▶ _Work to complete_: Please repeat, exactly as written, the line containing "##### 複数選択可能な問題を作りたい: 「チェックボックス」を活用する" and every line after it through the end of the records below.

(Rendered images with source text)

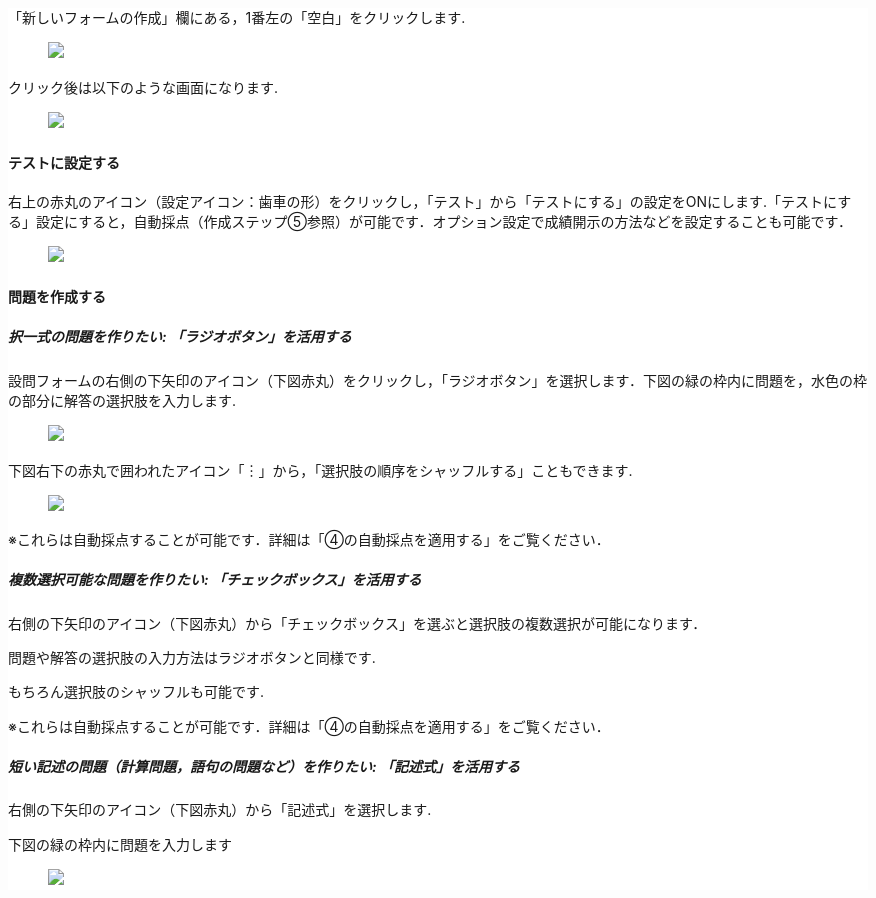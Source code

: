 「新しいフォームの作成」欄にある，1番左の「空白」をクリックします.

<figure>
<img src="photo_02.png">
</figure>

クリック後は以下のような画面になります.

<figure>
<img src="photo_03.png">
</figure>

#### テストに設定する

右上の赤丸のアイコン（設定アイコン：歯車の形）をクリックし，「テスト」から「テストにする」の設定をONにします.「テストにする」設定にすると，自動採点（作成ステップ⑤参照）が可能です．オプション設定で成績開示の方法などを設定することも可能です． 

<figure>
<img src="photo_04.png">
</figure>

#### 問題を作成する

##### 択一式の問題を作りたい: 「ラジオボタン」を活用する

設問フォームの右側の下⽮印のアイコン（下図赤丸）をクリックし，「ラジオボタン」を選択します．下図の緑の枠内に問題を，⽔⾊の枠の部分に解答の選択肢を⼊⼒します. 

<figure>
<img src="photo_06.png">
</figure>

下図右下の⾚丸で囲われたアイコン「︙」から，「選択肢の順序をシャッフルする」こともできます.

<figure>
<img src="photo_07.png">
</figure>

※これらは自動採点することが可能です．詳細は「④の自動採点を適用する」をご覧ください．

##### 複数選択可能な問題を作りたい: 「チェックボックス」を活用する

右側の下⽮印のアイコン（下図赤丸）から「チェックボックス」を選ぶと選択肢の複数選択が可能になります．

問題や解答の選択肢の入力方法はラジオボタンと同様です.

もちろん選択肢のシャッフルも可能です.

※これらは自動採点することが可能です．詳細は「④の自動採点を適用する」をご覧ください．

##### 短い記述の問題（計算問題，語句の問題など）を作りたい: 「記述式」を活用する

右側の下⽮印のアイコン（下図⾚丸）から「記述式」を選択します. 

下図の緑の枠内に問題を⼊⼒します

<figure>
<img src="photo_08.png">
</figure>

▶ _Written response_:
##### 複数選択可能な問題を作りたい: 「チェックボックス」を活用する

右側の下⽮印のアイコン（下図赤丸）から「チェックボックス」を選ぶと選択肢の複数選択が可能になります．

問題や解答の選択肢の入力方法はラジオボタンと同様です.

もちろん選択肢のシャッフルも可能です.

※これらは自動採点することが可能です．詳細は「④の自動採点を適用する」をご覧ください．

##### 短い記述の問題（計算問題，語句の問題など）を作りたい: 「記述式」を活用する

右側の下⽮印のアイコン（下図⾚丸）から「記述式」を選択します. 

下図の緑の枠内に問題を⼊⼒します

<figure>
<img src="photo_08.png">
</figure>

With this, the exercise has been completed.